So it’s been quite the week and I don’t mean that at all in a good way…..where should I even begin? Monday kicked things off with a bang with Amber teething like there is no tomorrow and shots on top of that which she seemed to be a little more sensitive to this time.
Then Tuesday was the real bad day–other than today of course, but more on that later. It kicked off with Amber screaming inconsolably at the top of her lungs at 6–waking Bob up about an hour before he actually had to get up–poor guy couldn’t go back to sleep and just got up, needles to say he became a very cranky pants. He got swamped by the guys at work trying to talk him out of getting out of the Coast Guard–they pretty much convinced him that if he does we’ll land in the poor house, yeah because we’re doing so well financially now!!!! 😛 So he’s all doubting himself and worried that he’s making a terrible decision which makes me stress because I think he’s about to change his mind yet again and I’m kinda nervous about everything too–I mean it is a big life change!! I truly do think it will be for the better though…I mean the next 3 years are going to be tough as can be, I realize that, but we’re struggling so much right now and Bob just really isn’t happy with what he’s doing and I want to see him in a job he really likes and has a passion for–and maybe actually pays something half way decent!! Anywho…off of that rant onto my next one–so I’m in a kafufful mood anyways then Bob calls up saying that the collections department just called him and we’re a month late on our Escape loan. What??!!! So I freak out, try to figure out if I paid it, find the check but can’t find if it got pulled out of our account or not, and call them back. I figured it maybe got lost in the mail. So I give the guy our account info and he’s like OK we’ll draft this out cancel the check you sent us. So I go to Wells Fargo to cancel it and guess what? It can’t be cancelled because it’s already been cashed! So to make a long story a tiny bit shorter 5 phone calls later we know it’s been cashed but no one has any clue where on earth the money went–great. We fax them the photocopy and tell them to stop the payment from the first phone conversation since the money was taken out and I don’t want to overdraft our account by them hitting it twice.

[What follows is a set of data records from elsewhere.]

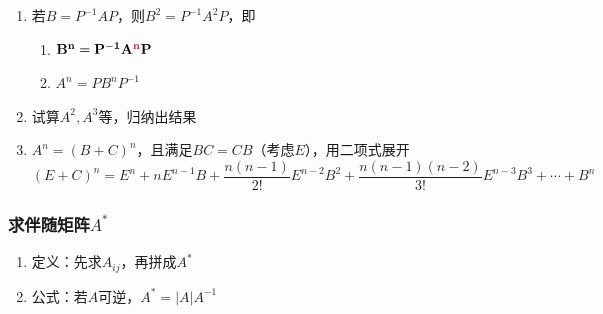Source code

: \documentclass[./linear_algebra.tex]{subfiles}
\begin{document}
\begin{enumerate}
        则：
        \[
            A^2 =
            \begin{bmatrix}
                0      & 0      & b_{13} & \dots  & b_{1n} \\
                0      & 0      & 0      & \dots  & b_{2n} \\
                0      & 0      & 0      & \dots  & b_{3n} \\
                \vdots & \vdots & \vdots & \ddots & \vdots \\
                0      & 0      & 0      & \dots  & 0
            \end{bmatrix}, \quad
            A^3 =
            \begin{bmatrix}
                0      & 0      & 0      & c_{14} & \dots  & c_{1n} \\
                0      & 0      & 0      & 0      & \dots  & c_{2n} \\
                0      & 0      & 0      & 0      & \dots  & c_{3n} \\
                \vdots & \vdots & \vdots & \vdots & \ddots & \vdots \\
                0      & 0      & 0      & 0      & \dots  & 0
            \end{bmatrix}
        \]
        \[
            A^n = 0, \quad A^k = 0 \; \text{当} k \ge n
        \]
        \item 若$B = P^{-1}AP$，则$B^2 = P^{-1}A^{2}P$，即
        \begin{enumerate}
            \item $\mathbf{B^n = P^{-1}A^{\color{red}{n}}P}$
            \item $A^n = PB^{n}P^{-1}$
        \end{enumerate}
        \item 试算$A^2, A^3$等，归纳出结果
        \item $A^n = (B + C)^n$，且满足$BC = CB$（考虑$E$），用二项式展开
        \[
            (E + C)^n = E^n + nE^{n-1}B + \dfrac{n(n-1)}{2!}E^{n-2}B^2 + \dfrac{n(n-1)(n-2)}{3!}E^{n-3}B^3 + \cdots + B^n
        \]
    \end{enumerate}

    \subsubsection{求伴随矩阵$A^*$}

    \begin{enumerate}
        \item 定义：先求$A_{ij}$，再拼成$A^*$
        \item 公式：若$A$可逆，$A^* = |A|A^{-1}$
    \end{enumerate}
\end{document}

Fast forward to today….I check our account and see a wonderful -101 balance O.O After going HUH????!!!!! I realize that they went ahead and took the money out anyways–how very nice of them! 5 phone conversations today later we find out that they finally did find out where the first check went to–they got it and so it really was their bad in the first place, and the only thing they can do is have me haul in a ton of paperwork on Monday–rehash this whole story for the billionth time–show them the $270 worth of overage fees they cost us and get reimbursed for it. Can I let out a loud UGGGGGGGGGGGGGGGGGGGGGGGGGGGGGGGG!!!!!!!!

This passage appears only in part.